• dijit an hour ago

    HA! GOOD!

    (I made a submission recently that promotes GCP... I promise I'm not a shill: https://news.ycombinator.com/item?id=41648371).

    I used to run Windows Server for The Division and Division 2 gameservers and honestly we got completely fucked by this.

    I made a slide once that showcased the high cost of licensing on GCP compared to bare-metal, and BYOL (bring-your-own-license) was explicitly forbidden by Microsoft for cloud.

    Here's the slides: https://sh.drk.sc/~dijit/devfest2019-msv.pdf slide 35 is what you're after.

    Nobody sane runs Windows on the server, and Ubisoft has now completed the multi-year arduous task of porting Snowdrop to Linux (ironically, largely because of Stadia- another Google thing). As has Sharkmob (my former employer) and RENNSPORT (my current employer). Though it cost us 6 months of work, and is thus far my most controversial decision as CTO.
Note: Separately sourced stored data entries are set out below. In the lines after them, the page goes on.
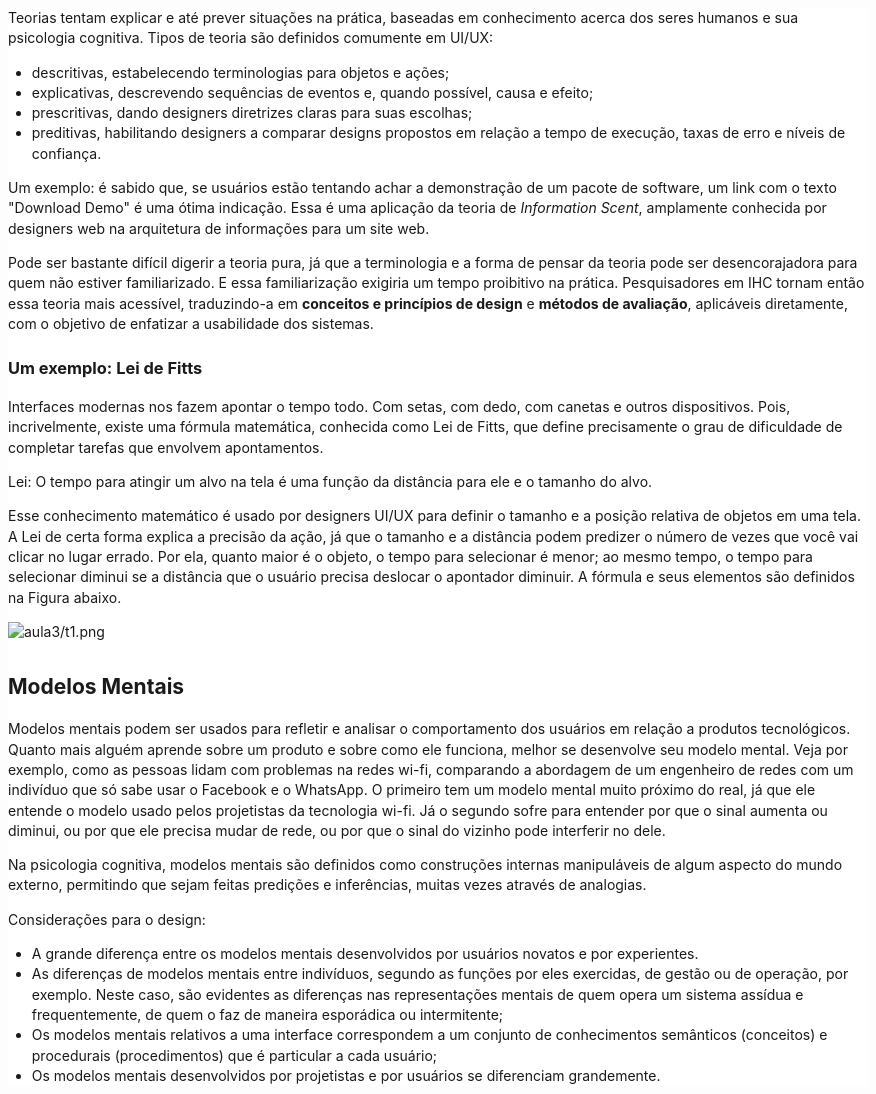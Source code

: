 Teorias tentam explicar e até prever situações na prática, baseadas em conhecimento acerca dos seres humanos e sua psicologia cognitiva. Tipos de teoria são definidos comumente em UI/UX:
* descritivas, estabelecendo terminologias para objetos e ações;
* explicativas, descrevendo sequências de eventos e, quando possível, causa e efeito;
* prescritivas, dando designers diretrizes claras para suas escolhas;
* preditivas, habilitando designers a comparar designs propostos em relação a tempo de execução, taxas de erro e níveis de confiança.

Um exemplo:  é sabido que, se usuários estão tentando achar a demonstração de um pacote de software, um link com o texto "Download Demo" é uma ótima indicação. Essa é uma aplicação da teoria de *Information Scent*, amplamente conhecida por designers web na arquitetura de informações para um site web.

Pode ser bastante difícil digerir a teoria pura, já que a terminologia e a forma de pensar da teoria pode ser desencorajadora para quem não estiver familiarizado. E essa familiarização exigiria um tempo proibitivo na prática. Pesquisadores em IHC tornam então essa teoria mais acessível, traduzindo-a em **conceitos e princípios de design** e **métodos de avaliação**, aplicáveis diretamente, com o objetivo de enfatizar a usabilidade dos sistemas. 


### Um exemplo: Lei de Fitts 

Interfaces modernas nos fazem apontar o tempo todo. Com setas, com dedo, com canetas e outros dispositivos. Pois, incrivelmente, existe uma fórmula matemática, conhecida como Lei de Fitts, que define precisamente o grau de dificuldade de completar tarefas que envolvem apontamentos.

Lei: O tempo para atingir um alvo na tela é uma função da distância para ele e o tamanho do alvo. 

Esse conhecimento matemático é usado por designers UI/UX para definir o tamanho e a posição relativa de objetos em uma tela. 
A Lei de certa forma explica a precisão da ação, já que o tamanho e a distância podem predizer o número de vezes que você vai clicar no lugar errado. Por ela, quanto maior é o objeto, o tempo para selecionar é menor; ao mesmo tempo, o tempo para selecionar diminui se a distância que o usuário precisa deslocar o apontador diminuir. A fórmula e seus elementos são definidos na Figura abaixo.

![aula3/t1.png](aula3/t1.png)
 

## Modelos Mentais

Modelos mentais podem ser usados para refletir e analisar o comportamento dos usuários em relação a produtos tecnológicos. Quanto mais alguém aprende sobre um produto e sobre como ele funciona, melhor se desenvolve seu modelo mental. Veja por exemplo, como as pessoas lidam com problemas na redes wi-fi, comparando a abordagem de um engenheiro de redes com um indivíduo que só sabe usar o Facebook e o WhatsApp. O primeiro tem um modelo mental muito próximo do real, já que ele entende o modelo usado pelos projetistas da tecnologia wi-fi. Já o segundo sofre para entender por que o sinal aumenta ou diminui, ou por que ele precisa mudar de rede, ou por que o sinal do vizinho pode interferir no dele.

Na psicologia cognitiva, modelos mentais são definidos como construções internas manipuláveis de algum aspecto do mundo externo, permitindo que sejam feitas predições e inferências, muitas vezes através de analogias. 

Considerações para o design: 
* A grande diferença entre os modelos mentais desenvolvidos por usuários novatos e por experientes.
* As diferenças de modelos mentais entre indivíduos, segundo as funções por eles exercidas, de gestão ou de operação, por exemplo. Neste caso, são evidentes as diferenças nas representações mentais de quem opera um sistema assídua e frequentemente, de quem o faz de maneira esporádica ou intermitente;
* Os modelos mentais relativos a uma interface correspondem a um conjunto de conhecimentos semânticos (conceitos) e procedurais (procedimentos) que é particular a cada usuário;
* Os modelos mentais desenvolvidos por projetistas e por usuários se diferenciam grandemente.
    To be completely clear here: our infrastructure spend was millions of dollars, 30% of that was direct to Microsoft, a fee that would not have existed had we used Azure.

    • jeffwask 36 minutes ago

      Similar experience but with RDS at a non-profit, we were running everything on AWS with SQL Server BYOL and when they yanked support for BYOL on AWS, we were left scrambling. This was in 2017-2018 and they kept getting away with it, from giving free non-prod licenses only on Azure to expanding the terrible licensing to other products. No one checked them on it and here we are...

    • candiddevmike 3 hours ago

      > One of the most significant restrictions occurred in 2019, when Microsoft adopted new licensing terms that imposed extreme financial penalties on businesses wanting to use Windows Server software on Azure’s closest competitors, such as Google Cloud and AWS. Microsoft’s own statements indicate that customers who want to move their workloads to these competitors would need to pay up to five times more.

      Sounds like textbook anti-competitive behavior. Unfortunately cloud is super sticky, MS knows this will force folks to Azure and even if it gets thrown out in court the customers won't be able to move back easily.

      • tw04 2 hours ago

        I assume Amazon is going to let you run their S3 stack on Microsoft or your own compute? If not, how is it any different?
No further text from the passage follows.